И это была основная проблема с тем проектом, который ей дал Адам, поставив дедлайн «до января». Как можно реструктуризировать бизнес, в котором по факту их целых три? Анна знала, что ей дают проекты, за которые никто другой не хочет браться, потому что она работает из дома и на полставки. Она была «специалистом по корпоративной реструктуризации» в компании, которая занималась планированием бизнеса, увеличением объема производства и улучшением работы предприятий. В общем, ей доставался бизнес на грани банкротства или компания, которой не удается добиться нужных показателей в работе, и Анна предлагала способы улучшить их положение. Но сейчас перед ней стояла очень сложная задача. Учитывая, что ее сознание уже расщепилось как минимум на шестнадцать частей, концентрации ей сильно не хватало. Но на днях ей заплатили за эту работу, а наличные сильно мотивировали ее не сжигать в камине наброски с идеями, хоть и по большей части паршивыми.

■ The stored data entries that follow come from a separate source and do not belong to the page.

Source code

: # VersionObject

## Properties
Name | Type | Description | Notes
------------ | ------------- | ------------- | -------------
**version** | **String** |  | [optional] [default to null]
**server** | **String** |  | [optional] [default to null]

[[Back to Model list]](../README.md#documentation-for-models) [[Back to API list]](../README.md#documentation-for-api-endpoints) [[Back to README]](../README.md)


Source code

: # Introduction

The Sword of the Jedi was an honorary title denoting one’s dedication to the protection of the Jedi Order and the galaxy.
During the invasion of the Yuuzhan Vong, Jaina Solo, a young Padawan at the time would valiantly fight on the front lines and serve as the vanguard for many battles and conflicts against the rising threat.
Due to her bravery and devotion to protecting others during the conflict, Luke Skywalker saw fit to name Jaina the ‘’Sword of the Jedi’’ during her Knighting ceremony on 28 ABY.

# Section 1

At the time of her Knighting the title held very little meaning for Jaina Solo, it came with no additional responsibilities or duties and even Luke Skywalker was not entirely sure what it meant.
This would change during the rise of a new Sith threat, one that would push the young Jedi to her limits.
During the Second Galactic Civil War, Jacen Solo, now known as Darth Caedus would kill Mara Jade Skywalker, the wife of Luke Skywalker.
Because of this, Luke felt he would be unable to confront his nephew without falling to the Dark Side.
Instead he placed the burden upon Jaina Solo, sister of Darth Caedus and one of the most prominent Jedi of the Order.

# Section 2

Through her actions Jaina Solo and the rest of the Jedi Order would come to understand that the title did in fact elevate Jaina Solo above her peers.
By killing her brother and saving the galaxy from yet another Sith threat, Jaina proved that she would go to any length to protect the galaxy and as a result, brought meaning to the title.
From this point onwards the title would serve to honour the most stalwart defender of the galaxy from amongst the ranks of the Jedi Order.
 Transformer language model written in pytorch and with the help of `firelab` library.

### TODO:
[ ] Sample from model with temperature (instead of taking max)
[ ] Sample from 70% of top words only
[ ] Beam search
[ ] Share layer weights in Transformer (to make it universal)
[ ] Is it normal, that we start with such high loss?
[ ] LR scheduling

– «Тройная угроза»? – неубедительно предложила Лиза.
– Звучит как название фильма с Сандрой Буллок, в котором она с французскими косами и пулеметом наперевес, – сказала Нита.
«Тройное угощение». Неплохо. Довольно банально, но гораздо лучше, чем ее собственные варианты. Анна надеялась, что, как только она подберет подходящее название – или несколько, – все остальное сложится будто само собой, как на хорошо организованных свадьбах знаменитостей.
– А что, если… «Картошка фри, жареный рис и фетучини»? – предложила Нита.
– У них такое не поместится на вывеске, – ответила Лиза.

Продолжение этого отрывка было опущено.